И все равно он метит
точно в цель.
Вот перед сном, папочка, милый, ты что-то говорил спокойно, неясно. То есть ясно, но не словами. А чаще вы в моем полусне были вместе с мамой, а потом я просто засыпал. Я и сейчас еще сплю, но я скоро проснусь и услышу тебя. Скоро.
Слушай, сынок. И я, и я был молодой, такой же тяпа, как ты. Взрослел, дрался, потом флот, пацанское, кровь, еще драки, вкус победы и запах отваги, музыка, джаз, клёши, становление себя для какой-то цели. Должен же ты быть для чего-то нужон. Потом любовь, женитьба, дети. Все это хорошо, но ничего больше не будет. Все эти смутные вдохновения и надежды нужны были только для того, чтобы я повзрослел, размножился и работал, надеясь на то, чего нет. Иначе бы как люди хотели жить?
Чудо, которое обещала молодость, было все лишь избытком сил. Когда силы кончились (я крепко заболел, ты помнишь), прошло и ощущение обещания чуда. И стало ясно как день, что и обещания-то не было, а были просто силы.
Ну да дети – отлично. Вот ты пришел рассказать, что занял третье место в олимпиаде по химии. А если бы первое, был бы я рад?

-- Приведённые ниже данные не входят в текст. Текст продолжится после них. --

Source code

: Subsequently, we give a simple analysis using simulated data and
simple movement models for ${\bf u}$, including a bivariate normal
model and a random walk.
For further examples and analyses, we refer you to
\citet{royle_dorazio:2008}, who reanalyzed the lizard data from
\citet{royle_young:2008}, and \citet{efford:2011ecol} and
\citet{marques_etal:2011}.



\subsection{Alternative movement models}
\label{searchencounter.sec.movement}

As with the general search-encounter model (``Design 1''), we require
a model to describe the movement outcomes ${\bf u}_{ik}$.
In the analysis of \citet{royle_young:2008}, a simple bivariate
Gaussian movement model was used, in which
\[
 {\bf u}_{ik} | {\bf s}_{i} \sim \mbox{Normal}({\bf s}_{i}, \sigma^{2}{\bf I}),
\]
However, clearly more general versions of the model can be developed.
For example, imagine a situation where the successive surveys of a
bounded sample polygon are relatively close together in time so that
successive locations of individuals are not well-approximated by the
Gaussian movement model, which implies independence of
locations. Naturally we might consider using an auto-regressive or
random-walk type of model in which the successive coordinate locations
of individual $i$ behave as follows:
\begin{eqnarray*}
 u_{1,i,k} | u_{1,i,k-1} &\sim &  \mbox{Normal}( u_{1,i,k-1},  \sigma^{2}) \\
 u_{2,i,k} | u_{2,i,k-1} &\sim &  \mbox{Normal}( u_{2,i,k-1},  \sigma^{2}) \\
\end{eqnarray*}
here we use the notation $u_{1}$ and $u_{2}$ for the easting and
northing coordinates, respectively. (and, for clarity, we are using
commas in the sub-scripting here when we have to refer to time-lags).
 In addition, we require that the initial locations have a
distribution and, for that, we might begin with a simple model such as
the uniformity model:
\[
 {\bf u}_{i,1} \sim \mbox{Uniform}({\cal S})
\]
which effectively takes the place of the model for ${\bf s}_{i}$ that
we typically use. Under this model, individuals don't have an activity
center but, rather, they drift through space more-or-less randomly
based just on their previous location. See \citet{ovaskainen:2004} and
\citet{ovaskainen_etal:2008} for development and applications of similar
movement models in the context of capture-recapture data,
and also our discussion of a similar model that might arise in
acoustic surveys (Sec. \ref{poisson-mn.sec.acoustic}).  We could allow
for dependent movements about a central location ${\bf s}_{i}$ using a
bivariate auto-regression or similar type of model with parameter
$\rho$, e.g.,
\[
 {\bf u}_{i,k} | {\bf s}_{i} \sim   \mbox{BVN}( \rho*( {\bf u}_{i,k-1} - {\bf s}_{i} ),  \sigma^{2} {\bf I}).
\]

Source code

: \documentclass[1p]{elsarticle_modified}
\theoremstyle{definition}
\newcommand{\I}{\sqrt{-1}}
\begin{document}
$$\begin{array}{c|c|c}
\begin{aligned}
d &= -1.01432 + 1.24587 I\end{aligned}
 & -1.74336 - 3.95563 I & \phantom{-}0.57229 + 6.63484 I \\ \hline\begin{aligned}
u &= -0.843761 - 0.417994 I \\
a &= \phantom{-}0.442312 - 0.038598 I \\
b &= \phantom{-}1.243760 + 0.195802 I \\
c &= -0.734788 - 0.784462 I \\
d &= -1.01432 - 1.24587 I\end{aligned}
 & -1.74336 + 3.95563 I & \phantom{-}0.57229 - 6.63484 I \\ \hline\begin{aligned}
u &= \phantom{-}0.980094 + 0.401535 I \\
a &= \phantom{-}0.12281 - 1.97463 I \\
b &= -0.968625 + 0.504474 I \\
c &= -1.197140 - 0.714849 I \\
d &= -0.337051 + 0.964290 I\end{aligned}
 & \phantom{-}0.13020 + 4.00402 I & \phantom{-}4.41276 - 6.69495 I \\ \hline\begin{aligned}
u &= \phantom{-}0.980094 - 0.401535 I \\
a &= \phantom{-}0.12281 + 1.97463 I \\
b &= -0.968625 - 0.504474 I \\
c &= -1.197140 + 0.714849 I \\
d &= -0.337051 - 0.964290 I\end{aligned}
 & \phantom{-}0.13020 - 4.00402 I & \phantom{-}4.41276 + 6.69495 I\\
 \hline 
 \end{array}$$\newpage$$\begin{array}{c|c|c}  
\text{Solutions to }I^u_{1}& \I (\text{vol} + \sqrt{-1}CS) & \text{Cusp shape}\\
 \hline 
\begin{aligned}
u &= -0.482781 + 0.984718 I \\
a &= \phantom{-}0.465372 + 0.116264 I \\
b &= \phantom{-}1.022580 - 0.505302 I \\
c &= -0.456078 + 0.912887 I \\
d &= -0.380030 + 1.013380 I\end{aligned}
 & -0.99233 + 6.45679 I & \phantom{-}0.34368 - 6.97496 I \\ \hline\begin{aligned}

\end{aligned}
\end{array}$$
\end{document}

Я бы за твою маму отдал бы даже остатки себя. Но ничего не осталось, и ничего не потребовалось. Она справилась и сама, даже получала больше меня. Но и она устает и стареет, и ноги у нее в мозолях, и она пополнела, и я ее не спасу. Никто не спасет.
Сынок, слушай. Я был рад и твоему третьему месту (в меру сил), но тебе нужно что-то, что больше сил. А это не вопрос обещания или похвалы. Никто тебе ничего не даст за то, что ты хороший. Ты хороший, но дело не в этом, а в том, что когда-то нужно сделать больше, чем можешь.
Дети, как в анекдоте, нужны, чтобы было, кому принести стакан воды перед смертью, а пить, как назло, не хочется.
Смысл не в том, что казалось раньше, не в каком-то необещанном, но прекрасном чуде, прямом как стакан, а в том, что несмотря на боль все же в нужный момент (перед концом) надо выше своих сил захотеть пить. Или писать.